If you already trade a particular asset and would like to branch out into other ways of viewing the market, then options trading may be for you.
7 Steps to Trade Options
If you want to get familiar with options trading and make money from this opportunity, you will have to follow these seven steps.
Step 1: Educate Yourself About Options
Before starting to trade options, you'll want to learn about the various options strategies you can use and their risk profiles so that you understand how options can help you encapsulate a market view. You can take an options trading course or read books on the subject to do this. You will also want to review the specifics and operational mechanics of any options contracts you plan on trading since missing an expiration date, not knowing the amount of risk you are taking or transacting the wrong type or style of option can be a costly mistake.
Step 2: Connect to the Internet
Since you will generally want to trade options online via a trading platform, having a relatively modern computer or mobile device connected to the internet is virtually a necessity.
Step 3: Select a Good Online Options Broker
Many online brokers will allow you to trade options. Select a well-regulated broker that offers options on the asset classes you most want to trade along with a good options trading platform and tight dealing spreads. Since options are more advanced trading instruments, you may also need to qualify to trade options via a particular broker.
Step 4: Open an Account
Review your chosen broker's initial deposit requirements and account types to see what will suit you best. Also, familiarize yourself with the broker's margin requirements for various types of options strategies so that you can have enough funds deposited in your trading account to cover the options you want to trade.
Step 5: Practice Trading Options
Rather than jumping right into trading options with real money, it makes sense to first practice trading options in a demo account. This helps you understand the mechanics of options trading and gives you a risk-free chance to learn how to use your broker's trading platform.
Step 6: Develop a Plan
It's time to develop and test one or more options trading strategies that have a decent chance of success given the risk you will be taking. You can then incorporate them into an overall trading plan that lays out how you intend to operate your options trading business and manage your risk capital.
Step 7: Fund Your Account and Go Live
Once you have prepared yourself for trading options by following these steps, you're ready to start trading options in a live account once you identify a suitable opportunity in the market.

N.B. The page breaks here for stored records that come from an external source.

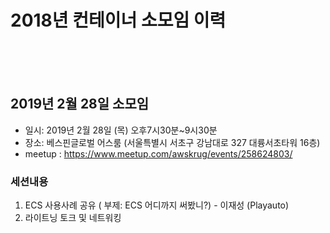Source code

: # 2018년 컨테이너 소모임 이력

<br><br><br>
## 2019년 2월 28일 소모임
- 일시: 2019년 2월 28일 (목) 오후7시30분~9시30분
- 장소: 베스핀글로벌 어스룸 (서울특별시 서초구 강남대로 327 대륭서초타워 16층)
- meetup : https://www.meetup.com/awskrug/events/258624803/

### 세션내용 
1. ECS 사용사례 공유 ( 부제: ECS 어디까지 써봤니?) - 이재성 (Playauto)
2. 라이트닝 토크 및 네트워킹
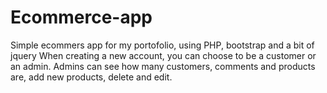 # Ecommerce-app
Simple ecommers app for my portofolio, using PHP, bootstrap and a bit of jquery
When creating a new account, you can choose to be a customer or an admin.
Admins can see how many customers, comments and products are, add new products, delete and edit.
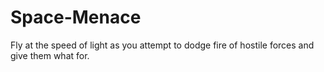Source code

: # Space-Menace
Fly at the speed of light as you attempt to dodge fire of hostile forces and give them what for.
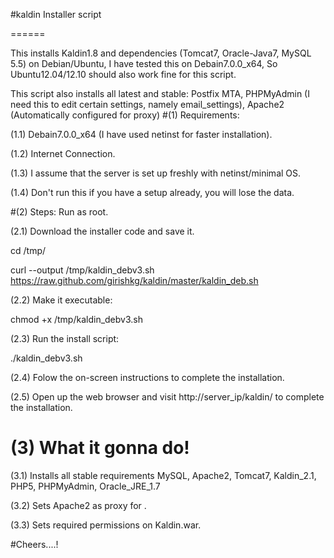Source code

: #kaldin Installer script

======

This installs Kaldin1.8 and dependencies (Tomcat7, Oracle-Java7, MySQL 5.5) on Debian/Ubuntu, I have tested this on Debain7.0.0_x64, So Ubuntu12.04/12.10 should also work fine for this script.

This script also installs all latest and stable: Postfix MTA, PHPMyAdmin (I need this to edit certain settings, namely email_settings), Apache2 (Automatically configured for proxy)
#(1) Requirements:

(1.1) Debain7.0.0_x64 (I have used netinst for faster installation).

(1.2) Internet Connection.

(1.3) I assume that the server is set up freshly with netinst/minimal OS.

(1.4) Don't run this if you have a setup already, you will lose the data.

#(2) Steps: Run as root.

(2.1) Download the installer code and save it.

cd /tmp/

curl --output /tmp/kaldin_debv3.sh https://raw.github.com/girishkg/kaldin/master/kaldin_deb.sh

(2.2) Make it executable:

chmod +x /tmp/kaldin_debv3.sh

(2.3) Run the install script: 

./kaldin_debv3.sh

(2.4) Folow the on-screen instructions to complete the installation.

(2.5) Open up the web browser and visit http://server_ip/kaldin/ to complete the installation.

# (3) What it gonna do!

(3.1) Installs all stable requirements MySQL, Apache2, Tomcat7, Kaldin_2.1, PHP5, PHPMyAdmin, Oracle_JRE_1.7

(3.2) Sets Apache2 as proxy for .

(3.3) Sets required permissions on Kaldin.war.

#Cheers....!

Always make sure you have placed enough funds on deposit with your broker as margin to support your options trading strategies and trade only with money you can afford to lose.
Advantages of Trading Options
Trading options has several notable advantages over just trading the underlying asset. Some of them are discussed below.
Leverage
The leverage that trading options provides can allow you to control large positions with relatively little money. If you think shares in Apple Inc. (NASDAQ: AAPL) will rise from $118, for example, you might buy a December $120 call option on 100 shares for $7 or just $700 in total. That is a considerably lower cost to take a long position in Apple than the $11,800 you would need to buy 100 shares of the stock itself.
Customized Risk Profiles
Using options lets you modify your risk profile when trading to adapt to a specific market view. For example, you can buy a call option to take a bullish view of the underlying asset while having your risk limited to the premium you initially paid.
Using the long option example in the previous section, if Apple's stock rises to $140 by its December expiration date, then you will have made $20 less the $7 premium you paid (or $13) times 100 shares for a net profit of $1,300 on the option or $2,200 had you purchased the stock. Alternatively, if the stock ends up at $110, then you will just lose the $700 you initially paid for the option while you would have lost $800 had you instead purchased 100 shares of the stock itself.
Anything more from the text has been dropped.